The reason for having some calling convention is pretty simple: so that the caller and the callee agree on how things will work. Without it, the caller doesn't know where to put arguments when it's calling a particular function.

As for why Microsoft decided on the specific details of _stdcall, that's largely historical. On MS-DOS, all calls were register based, so all OS calls required assembly language, or strange extensions to most higher-level languages.

When they first did Windows, they used the cdecl calling convention, mostly because that's what the compiler did by default. At least according to rumor, shortly before they got ready to release Windows 1.0, they switched to the Pascal calling convention because it was enough more efficient that (among other things) it allowed Windows to fit on one fewer floppy disc. Regardless of the precise details, the Pascal calling convention did make code a little smaller, because the called function cleaned up the arguments from the stack instead of needing to clean them up everywhere the function was called. For any function that was called from at least 2 different places, that's a win (and if it's tie anywhere else).
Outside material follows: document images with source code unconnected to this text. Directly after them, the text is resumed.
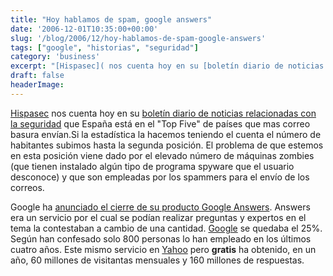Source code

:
 ```yaml
---
title: "Hoy hablamos de spam, google answers"
date: '2006-12-01T10:35:00+00:00'
slug: '/blog/2006/12/hoy-hablamos-de-spam-google-answers'
tags: ["google", "historias", "seguridad"]
category: 'business'
excerpt: "[Hispasec]( nos cuenta hoy en su [boletín diario de noticias relacionadas con la seguridad]( que España está en el Top Five de ..."
draft: false
headerImage:
---
```

[Hispasec](http://www.hispasec.com/) nos cuenta hoy en su [boletín diario de noticias relacionadas con la seguridad](http://www.hispasec.com/unaaldia/2959/comentar) que España está en el "Top Five" de países que mas correo basura envían.Si la estadística la hacemos teniendo el cuenta el número de habitantes subimos hasta la segunda posición. El problema de que estemos en esta posición viene dado por el elevado número de máquinas zombies (que tienen instalado algún tipo de programa spyware que el usuario desconoce) y que son empleadas por los spammers para el envío de los correos.

Google ha [anunciado el cierre de su producto Google Answers](http://www.techcrunch.com/2006/11/30/yahoos-big-win/). Answers era un servicio por el cual se podían realizar preguntas y expertos en el tema la contestaban a cambio de una cantidad. [Google](http://www.google.com) se quedaba el 25%. Según han confesado solo 800 personas lo han empleado en los últimos cuatro años. Este mismo servicio en [Yahoo](http://www.yahoo.com) pero **gratis** ha obtenido, en un año, 60 millones de visitantas mensuales y 160 millones de respuestas.
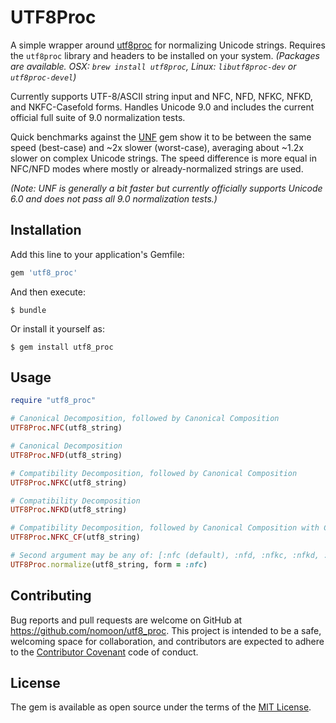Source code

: # UTF8Proc

A simple wrapper around [utf8proc](https://github.com/JuliaLang/utf8proc) for normalizing Unicode strings. Requires the `utf8proc` library and headers to be installed on your system. *(Packages are available. OSX: `brew install utf8proc`, Linux: `libutf8proc-dev` or `utf8proc-devel`)*

Currently supports UTF-8/ASCII string input and NFC, NFD, NFKC, NFKD, and NKFC-Casefold forms. Handles Unicode 9.0 and includes the current official full suite of 9.0 normalization tests.

Quick benchmarks against the [UNF](https://github.com/knu/ruby-unf) gem show it to be between the same speed (best-case) and ~2x slower (worst-case), averaging about ~1.2x slower on complex Unicode strings. The speed difference is more equal in NFC/NFD modes where mostly or already-normalized strings are used.

*(Note: UNF is generally a bit faster but currently officially supports Unicode 6.0 and does not pass all 9.0 normalization tests.)*

## Installation

Add this line to your application's Gemfile:

```ruby
gem 'utf8_proc'
```

And then execute:

    $ bundle

Or install it yourself as:

    $ gem install utf8_proc

## Usage

```ruby
require "utf8_proc"

# Canonical Decomposition, followed by Canonical Composition
UTF8Proc.NFC(utf8_string)

# Canonical Decomposition
UTF8Proc.NFD(utf8_string)

# Compatibility Decomposition, followed by Canonical Composition
UTF8Proc.NFKC(utf8_string)

# Compatibility Decomposition
UTF8Proc.NFKD(utf8_string)

# Compatibility Decomposition, followed by Canonical Composition with Case-folding
UTF8Proc.NFKC_CF(utf8_string)

# Second argument may be any of: [:nfc (default), :nfd, :nfkc, :nfkd, :nfkc_cf]
UTF8Proc.normalize(utf8_string, form = :nfc)
```

## Contributing

Bug reports and pull requests are welcome on GitHub at https://github.com/nomoon/utf8_proc. This project is intended to be a safe, welcoming space for collaboration, and contributors are expected to adhere to the [Contributor Covenant](http://contributor-covenant.org) code of conduct.


## License

The gem is available as open source under the terms of the [MIT License](http://opensource.org/licenses/MIT).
Then they started work on OS/2, and invented yet another calling convention (syscall).

Then, of course, came Win32. There wasn't really a lot wrong with syscall from a technical viewpoint, but (I'd guess) everything associated with OS/2 was considered tainted, so syscall had to go. The result was something just enough different to justify a new name. In fairness, that's a little bit of an exaggeration: they did add one truly useful addition: they encoded the number of bytes of arguments into each function name, so if (for example) you supplied an incorrect prototype for a function, the code wouldn't link rather than ending up with a mismatch between caller and callee that could lead to much more serious problems.
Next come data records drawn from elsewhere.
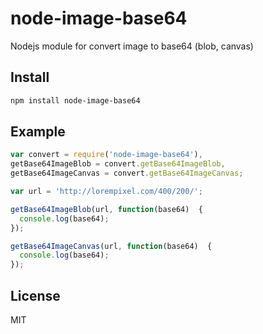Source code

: # node-image-base64

Nodejs module for convert image to base64 (blob, canvas)

## Install

```bash
npm install node-image-base64
```

## Example

```javascript
var convert = require('node-image-base64'),
getBase64ImageBlob = convert.getBase64ImageBlob,
getBase64ImageCanvas = convert.getBase64ImageCanvas;

var url = 'http://lorempixel.com/400/200/';

getBase64ImageBlob(url, function(base64)  {
  console.log(base64);
});

getBase64ImageCanvas(url, function(base64)  {
  console.log(base64);
});
```

## License

MIT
For the most part, it really comes back to the original point though: the exact details of the calling convention don't matter all that much, as long as you don't make a complete mess of it. Most of what matters is that the caller and callee agree on the same thing, so if a compiler knows what parameters a function accepts, it knows how to generate code to get those parameters to the function correctly (and, likewise, they both agree on how stack cleanup is handled, etc.)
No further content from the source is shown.